Eine TV-Produktion sucht für eine Reportage Betroffene - bevorzugt im hessischen Raum:



> Wir würden gerne einen Beitrag machen zum Thema „Abzocke im Internet“. Dafür sind wir auf der Suche nach einem Betroffenen, der von versteckten Kosten auf Internetseiten nichts bemerkte und nun Rechnungen oder Mahnungen von dubiosen Firmen bekommt.
> Falls Sie sich angesprochen fühlen und mit Ihrer Geschichte andere User warnen möchten, setzen Sie sich mit Heiko (E-Mail: [email protected]) in Verbindung, er stellt den Kontakt zu unserer Redaktion her.
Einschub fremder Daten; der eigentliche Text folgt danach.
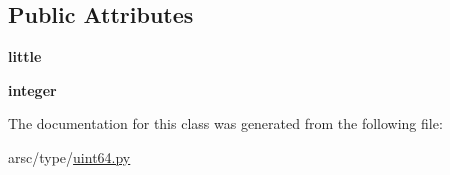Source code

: \subsection*{Public Attributes}
\begin{DoxyCompactItemize}
\item 
\mbox{\label{classarsc_1_1type_1_1uint64_1_1uint64_ae11ee502be75fdc6a5151102c20db8c8}} 
{\bfseries little}
\item 
\mbox{\label{classarsc_1_1type_1_1uint64_1_1uint64_af877a1e186db5241134d290c9b3d0b6d}} 
{\bfseries integer}
\end{DoxyCompactItemize}


The documentation for this class was generated from the following file\+:\begin{DoxyCompactItemize}
\item 
arsc/type/\mbox{\hyperlink{uint64_8py}{uint64.\+py}}\end{DoxyCompactItemize}
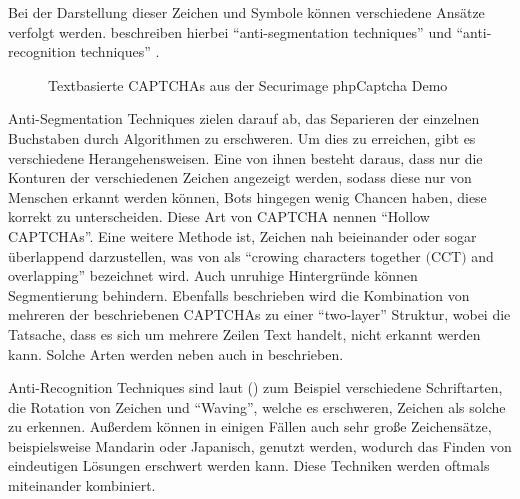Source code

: Bei der Darstellung dieser Zeichen und Symbole können verschiedene Ansätze verfolgt werden.
\citeauthor{surveyofresearch} beschreiben hierbei ``anti-segmentation techniques'' und ``anti-recognition techniques'' \cite[p.76]{surveyofresearch}.

\begin{figure}[h!]
    \centering
    \qquad
    \caption{Textbasierte CAPTCHAs aus der Securimage phpCaptcha Demo}   
    \label{fig:textbased}
\end{figure}

Anti-Segmentation Techniques zielen darauf ab, das Separieren der einzelnen Buchstaben durch Algorithmen zu erschweren. 
Um dies zu erreichen, gibt es verschiedene Herangehensweisen.
Eine von ihnen besteht daraus, dass nur die Konturen der verschiedenen Zeichen angezeigt werden, sodass diese nur von Menschen erkannt werden können,
Bots hingegen wenig Chancen haben, diese korrekt zu unterscheiden. Diese Art von CAPTCHA nennen \citeauthor{surveyofresearch} ``Hollow CAPTCHAs''. %
Eine weitere Methode ist, Zeichen nah beieinander oder sogar überlappend darzustellen, 
was von \citeauthor{surveyofresearch} als ``crowing characters together $($CCT$)$ and overlapping'' bezeichnet wird.
Auch unruhige Hintergründe können Segmentierung behindern.
Ebenfalls beschrieben wird die Kombination von mehreren der beschriebenen CAPTCHAs zu einer ``two-layer'' Struktur,
wobei die Tatsache, dass es sich um mehrere Zeilen Text handelt, nicht erkannt werden kann. 
Solche Arten werden neben \cite[p.76]{surveyofresearch} auch in \cite[p.132f]{Beheshti} beschrieben.

Anti-Recognition Techniques sind laut \citeauthor{surveyofresearch} (\cite[p.77]{surveyofresearch}) zum Beispiel verschiedene Schriftarten, die Rotation von Zeichen und ``Waving'', 
welche es erschweren, Zeichen als solche zu erkennen. 
Außerdem können in einigen Fällen auch sehr große Zeichensätze, beispielsweise Mandarin oder Japanisch, genutzt werden, 
wodurch das Finden von eindeutigen Lösungen erschwert werden kann.
Diese Techniken werden oftmals miteinander kombiniert.


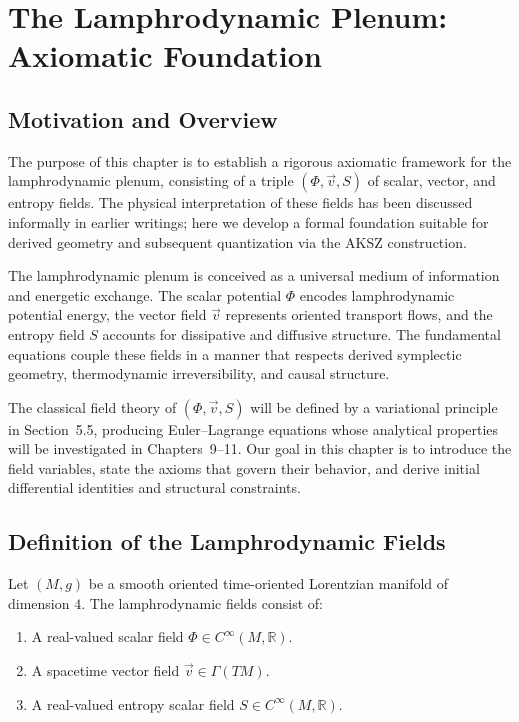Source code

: \chapter{The Lamphrodynamic Plenum: Axiomatic Foundation}

\section{Motivation and Overview}

The purpose of this chapter is to establish a rigorous axiomatic framework
for the lamphrodynamic plenum, consisting of a triple
$(\Phi,\vec v,S)$ of scalar, vector, and entropy fields.
The physical interpretation of these fields has been discussed informally
in earlier writings; here we develop a formal foundation suitable for
derived geometry and subsequent quantization via the AKSZ construction.

The lamphrodynamic plenum is conceived as a universal medium
of information and energetic exchange.
The scalar potential $\Phi$ encodes lamphrodynamic potential energy,
the vector field $\vec v$ represents oriented transport flows, and
the entropy field $S$ accounts for dissipative and diffusive structure.
The fundamental equations couple these fields in a manner that respects
derived symplectic geometry, thermodynamic irreversibility, and
causal structure.

The classical field theory of $(\Phi,\vec v,S)$ will be defined by a
variational principle in Section~5.5, producing Euler--Lagrange
equations whose analytical properties will be investigated in
Chapters~9--11. Our goal in this chapter is to introduce the field
variables, state the axioms that govern their behavior, and derive
initial differential identities and structural constraints.


\section{Definition of the Lamphrodynamic Fields}

Let $(M,g)$ be a smooth oriented time-oriented Lorentzian manifold
of dimension $4$. The lamphrodynamic fields consist of:

\begin{enumerate}
\item A real-valued scalar field $\Phi \in C^{\infty}(M,\mathbb{R})$.
\item A spacetime vector field $\vec v \in \Gamma(TM)$.
\item A real-valued entropy scalar field $S \in C^{\infty}(M,\mathbb{R})$.
\end{enumerate}

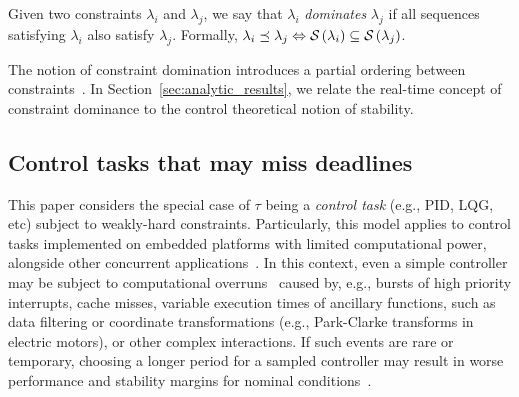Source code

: \begin{definition}%
    \label{def:domination}%
    Given two constraints $\lambda_i$ and $\lambda_j$, we say that $\lambda_i$ \emph{dominates} $\lambda_j$ if all sequences satisfying $\lambda_i$ also satisfy $\lambda_j$.
    Formally, $\lambda_i \preceq \lambda_j \Leftrightarrow \mathcal{S}_{}\left(  \lambda_i  \right) \subseteq \mathcal{S}_{}\left(  \lambda_j  \right)$. 
\end{definition}
The notion of constraint domination introduces a partial ordering between constraints~\cite{Bernat:2001}.
In Section~\ref{sec:analytic_results}, we relate the real-time concept of constraint dominance to the control theoretical notion of stability.


\subsection{Control tasks that may miss deadlines}
\label{sec:back_deadline_miss}
This paper considers the special case of $\tau$ being a \emph{control task} (e.g., PID, LQG, etc) subject to weakly-hard constraints.
%
Particularly, this model applies to control tasks implemented on embedded platforms with limited computational power, alongside other concurrent applications~\cite{pazzaglia2021adaptive}. 
In this context, even a simple controller may be subject to computational overruns~\cite{akesson2020empirical} caused by, e.g., bursts of high priority interrupts, cache misses, variable execution times of ancillary functions, such as data filtering or coordinate transformations (e.g., Park-Clarke transforms in electric motors), or other complex interactions.
If such events are rare or temporary, choosing a longer period for a sampled controller may result in worse performance and stability margins for nominal conditions~\cite{Pazzaglia:2019}.

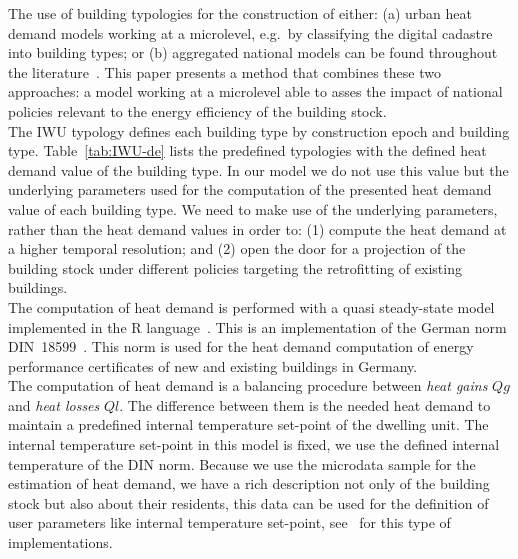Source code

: \documentclass[runningheads,a4paper]{llncs}
\begin{document}
The use of building typologies for the construction of either: (a) urban heat
demand models working at a microlevel, e.g.\ by classifying the digital
cadastre into building types; or (b) aggregated national models can be found
throughout the
literature~\cite{Caputo.2013,Hrabovszky.2013,Kragh.2013,Singh.2013,DallO.2012,Dascalaki.2011,Balaras.2007}.
This paper presents a method that combines these two approaches: a model working at
a microlevel able to asses the impact of national policies relevant to the
energy efficiency of the building stock.
\\

The IWU typology defines each building type by construction epoch and building
type. Table~\ref{tab:IWU-de} lists the predefined typologies with the defined
heat demand value of the building type. In our model we do not use this value
but the underlying parameters used for the computation of the presented heat
demand value of each building type.
We need to make use of the underlying parameters, rather than the heat demand
values in order to: (1) compute the heat demand at a higher temporal
resolution; and (2) open the door for a projection of the building stock under
different policies targeting the retrofitting of existing buildings.
\\



The computation of heat demand is performed with a quasi steady-state model
implemented in the R language~\cite{MunozH.2015.heat}. This is an
implementation of the German norm DIN~18599~\cite{DIN.18599.V}.
This norm is used for the heat demand computation of energy performance
certificates of new and existing buildings in Germany.
\\

The computation of heat demand is a balancing procedure between \textit{heat gains}
$Qg$ and \textit{heat losses} $Ql$. The difference between them is the needed
heat demand to maintain a predefined internal temperature set-point of the dwelling unit.
The internal temperature set-point in this model is fixed, we use the defined internal
temperature of the DIN norm. Because we use the microdata sample for the estimation of
heat demand, we have a rich description not only of the building stock but also
about their residents, this data can be used for the definition of user
parameters like internal temperature set-point,
see~\cite{MunozH.2014.IBPSA-JP,MunozH.2015.IBPSA.Pop} for this type of
implementations.
\\
\end{document}
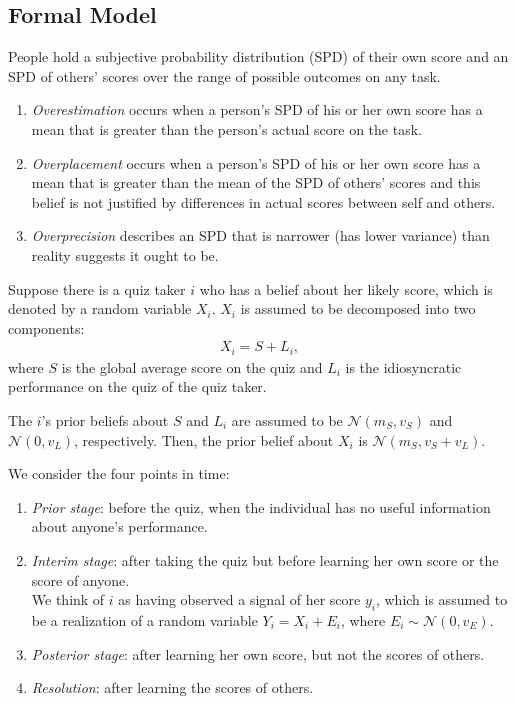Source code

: \documentclass[11pt]{elegantbook}
\begin{document}
\subsection*{Formal Model}
People hold a subjective probability distribution (SPD) of their own score and an SPD of others' scores over the range of possible outcomes on any task.
\begin{enumerate}
    \item \textit{Overestimation} occurs when a person's SPD of his or her own score has a mean that is greater than the person's actual score on the task.
    \item \textit{Overplacement} occurs when a person's SPD of his or her own score has a mean that is greater than the mean of the SPD of others' scores and this belief is not justified by differences in actual scores between self and others.
    \item \textit{Overprecision}  describes an SPD that is narrower (has lower variance) than reality suggests it ought to be.
\end{enumerate}

Suppose there is a quiz taker $i$ who has a belief about her likely score, which is denoted by a random variable $X_i$. $X_i$ is assumed to be decomposed into two components:
\begin{equation}
    \begin{aligned}
        X_i=S+L_i,
    \end{aligned}
    \nonumber
\end{equation}
where $S$ is the global average score on the quiz and $L_i$ is the idiosyncratic performance on the quiz of the quiz taker.

The $i$'s prior beliefs about $S$ and $L_i$ are assumed to be $\mathcal{N}(m_S,v_S)$ and $\mathcal{N}(0,v_L)$, respectively. Then, the prior belief about $X_i$ is $\mathcal{N}(m_S,v_S+v_L)$.

We consider the four points in time:
\begin{enumerate}
    \item \textit{Prior stage}: before the quiz, when the individual has no useful information about anyone's performance.
    \item \textit{Interim stage}: after taking the quiz but before learning her own score or the score of anyone.\\
    We think of $i$ as having observed a signal of her score $y_i$, which is assumed to be a realization of a random variable $Y_i=X_i+E_i$, where $E_i\sim \mathcal{N}(0,v_E)$.
    \item \textit{Posterior stage}: after learning her own score, but not the scores of others.
    \item \textit{Resolution}: after learning the scores of others.
\end{enumerate}
\end{document}
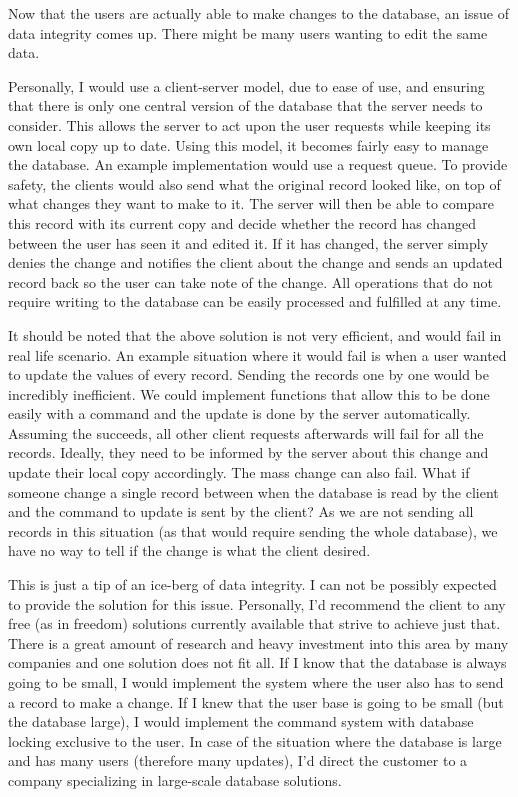\documentclass{report}
\begin{document}
Now that the users are actually able to make changes to the database, an issue of data integrity comes up. There might be many users wanting to edit the same data.

Personally, I would use a client-server model, due to ease of use, and ensuring that there is only one central version of the database that the server needs to consider. This allows the server to act upon the user requests while keeping its own local copy up to date.
Using this model, it becomes fairly easy to manage the database. An example implementation would use a request queue. To provide safety, the clients would also send what the original record looked like, on top of what changes they want to make to it. The server will then be able to compare this record with its current copy and decide whether the record has changed between the user has seen it and edited it. If it has changed, the server simply denies the change and notifies the client about the change and sends an updated record back so the user can take note of the change. All operations that do not require writing to the database can be easily processed and fulfilled at any time.

It should be noted that the above solution is not very efficient, and would fail in real life scenario. An example situation where it would fail is when a user wanted to update the values of every record. Sending the records one by one would be incredibly inefficient. We could implement functions that allow this to be done easily with a command and the update is done by the server automatically. Assuming the succeeds, all other client requests afterwards will fail for all the records. Ideally, they need to be informed by the server about this change and update their local copy accordingly. The mass change can also fail. What if someone change a single record between when the database is read by the client and the command to update is sent by the client? As we are not sending all records in this situation (as that would require sending the whole database), we have no way to tell if the change is what the client desired.

This is just a tip of an ice-berg of data integrity. I can not be possibly expected to provide the solution for this issue. Personally, I'd recommend the client to any free (as in freedom) solutions currently available that strive to achieve just that. There is a great amount of research and heavy investment into this area by many companies and one solution does not fit all. If I know that the database is always going to be small, I would implement the system where the user also has to send a record to make a change. If I knew that the user base is going to be small (but the database large), I would implement the command system with database locking exclusive to the user. In case of the situation where the database is large and has many users (therefore many updates), I'd direct the customer to a company specializing in large-scale database solutions.
\end{document}
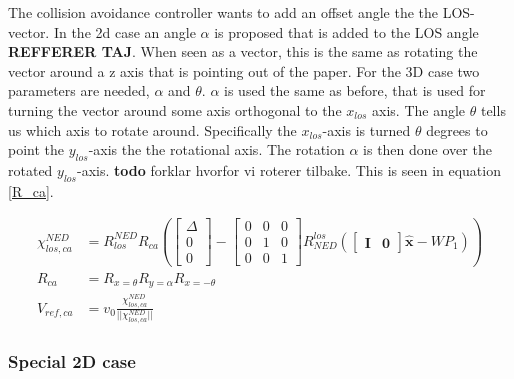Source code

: The collision avoidance controller wants to add an offset angle the the LOS-vector. In the 2d case an angle $\alpha$ is proposed that is added to the LOS angle \textbf{REFFERER TAJ}. When seen as a vector, this is the same as rotating the vector around a z axis that is pointing out of the paper. For the 3D case two parameters are needed, $\alpha$ and $\theta$. $\alpha$ is used the same as before, that is used for turning the vector around some axis orthogonal to the $x_{los}$ axis. The angle $\theta$ tells us which axis to rotate around. Specifically the $x_{los}$-axis is turned $\theta$ degrees to point the $y_{los}$-axis the the rotational axis. The rotation $\alpha$ is then done over the rotated $y_{los}$-axis. \textbf{todo} forklar hvorfor vi roterer tilbake. This is seen in equation \ref{R_ca}.

\begin{align}
    \chi^{NED}_{los,ca} & = R^{NED}_{los}  R_{ca} \left(  \begin{bmatrix}\Delta \\ 0 \\ 0\end{bmatrix} - \begin{bmatrix} 0 & 0 & 0 \\ 0 & 1 & 0 \\ 0 & 0 & 1 \end{bmatrix} R^{los}_{NED} (\begin{bmatrix} \mathbf{I} & \mathbf{0} \end{bmatrix} \hat{\textbf{x}} - WP_1) \right) \label{chi^los_los,ca}\\
    R_{ca} & = R_{x=\theta} R_{y=\alpha} R_{x=-\theta} \label{R_ca} \\ 
    V_{ref,ca} & = v_0 \frac{\chi^{NED}_{los,ca} }{|| \chi^{NED}_{los,ca} ||} \label{V_ref,ca}
\end{align}


\subsubsection*{Special 2D case}

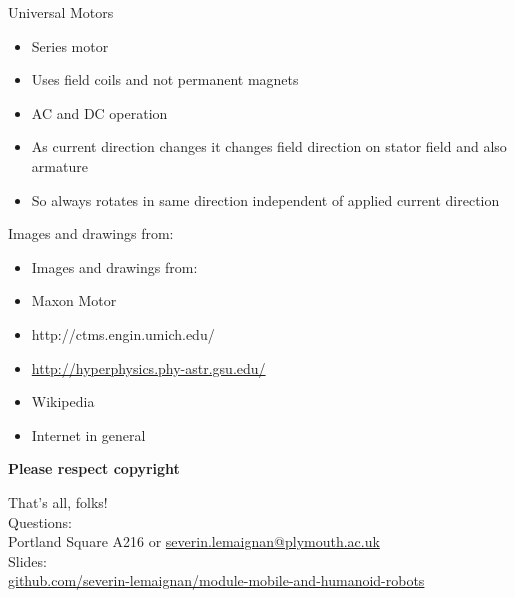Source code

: \documentclass[compress]{beamer}
\begin{document}
\begin{frame}{Universal Motors}

\begin{itemize}

\item Series motor
\item Uses field coils and not permanent magnets
\item AC and DC operation
\item As current direction changes it changes field direction on stator
  field and also armature
\item So always rotates in same direction independent of applied current
  direction
\end{itemize}

\end{frame}

\begin{frame}{Images and drawings from:}

\begin{itemize}

\item Images and drawings from:
\item Maxon Motor
\item http://ctms.engin.umich.edu/
\item \url{http://hyperphysics.phy-astr.gsu.edu/}
\item Wikipedia
\item Internet in general
\end{itemize}

\textbf{Please respect copyright}

\end{frame}


\begin{frame}{}
    \begin{center}
        \Large
        That's all, folks!\\[2em]
        \normalsize
        Questions:\\
        Portland Square A216 or \url{severin.lemaignan@plymouth.ac.uk} \\[1em]

        Slides:\\ \href{https://github.com/severin-lemaignan/module-mobile-and-humanoid-robots}{\small github.com/severin-lemaignan/module-mobile-and-humanoid-robots}

    \end{center}
\end{frame}
\end{document}
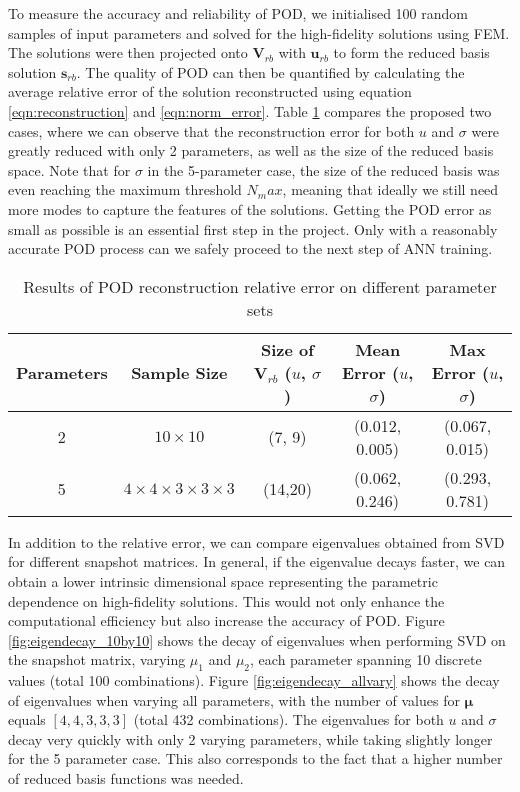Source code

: To measure the accuracy and reliability of POD, we initialised 100 random samples of input parameters and solved for the high-fidelity solutions using FEM. The solutions were then projected onto $\mathbf{V}_{rb}$ with $\mathbf{u}_{rb}$ to form the reduced basis solution $\mathbf{s}_{rb}$. The quality of POD can then be quantified by calculating the average relative error of the solution reconstructed using equation \ref{eqn:reconstruction} and \ref{eqn:norm_error}. Table \ref{tab:POD_results} compares the proposed two cases, where we can observe that the reconstruction error for both $u$ and $\sigma$  were greatly reduced with only 2 parameters, as well as the size of the reduced basis space. Note that for $\sigma$ in the 5-parameter case, the size of the reduced basis was even reaching the maximum threshold $N_max$, meaning that ideally we still need more modes to capture the features of the solutions. Getting the POD error as small as possible is an essential first step in the project. Only with a reasonably accurate POD process can we safely proceed to the next step of ANN training. 

\begin{table}[htb]
    \centering
    \caption{Results of POD reconstruction relative error on different parameter sets}
    \small
    \begin{tabular}{c|c|c|c|c}
        \toprule
        Parameters & Sample Size & Size of $\mathbf{V}_{rb}$ ($u$, $\sigma$) & Mean Error ($u$, $\sigma$) & Max Error ($u$, $\sigma$) \\
        \midrule
        2 & $10 \times 10$ & (7, 9) & (0.012, 0.005) & (0.067, 0.015) \\
        5 & $4 \times 4 \times 3 \times 3 \times 3$ & (14,20) & (0.062, 0.246) & (0.293, 0.781)  \\
        \bottomrule
    \end{tabular}
    \label{tab:POD_results}
\end{table}

In addition to the relative error, we can compare eigenvalues obtained from SVD for different snapshot matrices. In general, if the eigenvalue decays faster, we can obtain a lower intrinsic dimensional space representing the parametric dependence on high-fidelity solutions. This would not only enhance the computational efficiency but also increase the accuracy of POD. Figure \ref{fig:eigendecay_10by10} shows the decay of eigenvalues when performing SVD on the snapshot matrix, varying $\mu_1$ and $\mu_2$, each parameter spanning 10 discrete values (total 100 combinations). Figure \ref{fig:eigendecay_allvary} shows the decay of eigenvalues when varying all parameters, with the number of values for $\bm{\mu}$ equals $[4,4,3,3,3]$ (total 432 combinations). The eigenvalues for both  $u$ and $\sigma$ decay very quickly with only 2 varying parameters, while taking slightly longer for the 5 parameter case. This also corresponds to the fact that a higher number of reduced basis functions was needed.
Wenn Ihr Euren Fall also ins Fernsehen bringen wollt, dann bitte kurze Nachricht an mich!


----------



## Griffeline (24 August 2011)

Ich habe da einen Fall, weiß aber nicht, ob da was zu machen ist.
Bitte um Antwort.


----------



## Heiko (24 August 2011)

Inwiefern?
Wenn Du es erlaubst, gebe ich Deine Mailadresse an die Leute weiter, dann kannst Du mit denen klären, ob das passt.


----------



## Heiko (24 August 2011)

Bitte nicht hier posten. Höchstens per privater Unterhaltung. Ich leite die Adresse weiter.


----------



## Griffeline (24 August 2011)

*Heiko*: Das mit der Mailadresse hier im öffentlichen Teil geht nicht.
Da müssen wir uns zu einer Unterhaltung treffen.
Die Ungeheuerlichkeit passierte lang v o r  "DC Freight"!


----------



## Heiko (25 August 2011)

Du kannst jederzeit eine Unterhaltung mit jedem Mitglied (inklusive mir) beginnen.


----------